Rejected ISO/IEC 27002 control for the computer suite

I proposed the following text to update the ISO/IEC 27012:2005 advice on physical security.  Unusually for me, it specifically relates to protecting IT rather than information assets of all kinds.  Various changes were made in that section, but virtually all that remains of my suggested control is 11.1.4's "Physical protection against natural disasters, malicious attacks or accidents should be designed and applied" so obtain specialist advice.
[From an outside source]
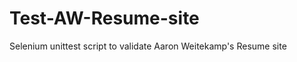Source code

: Test-AW-Resume-site
===================

Selenium unittest script to validate Aaron Weitekamp's Resume site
Protecting the IT environment and services

IT facilities should provide a suitable environment to protect the IT equipment and other information assets, and to maintain essential supplies and services.

Implementation guidance
IT facilities such as computer rooms, computer suites and computer centres commonly house significant quantities of highly valuable and somewhat fragile IT equipment and other information assets (including data storage media). Where possible, IT facilities should be located to avoid the risks associated with: fires, floods, earthquakes, volcanic eruptions and other natural disasters; vandalism, sabotage, arson and criminal damage; overheating, power interruption etc., for example not being sited in areas prone to:
  • earthquakes, volcanoes, landslides and subsidence;
  • flooding and tsunami e.g. coastal zones, valley floors and flood plains;
  • wild fires e.g. bush and forested areas;
  • climatic extremes e.g. tropical and polar regions, deserts;
  • lightning, storms, tornadoes etc.;
  • power cuts, brownouts, surges and spikes; or
  • vandalism and sabotage e.g. lawless areas, dense urban areas, run-down industrial estates or socially-deprived/high-crime areas.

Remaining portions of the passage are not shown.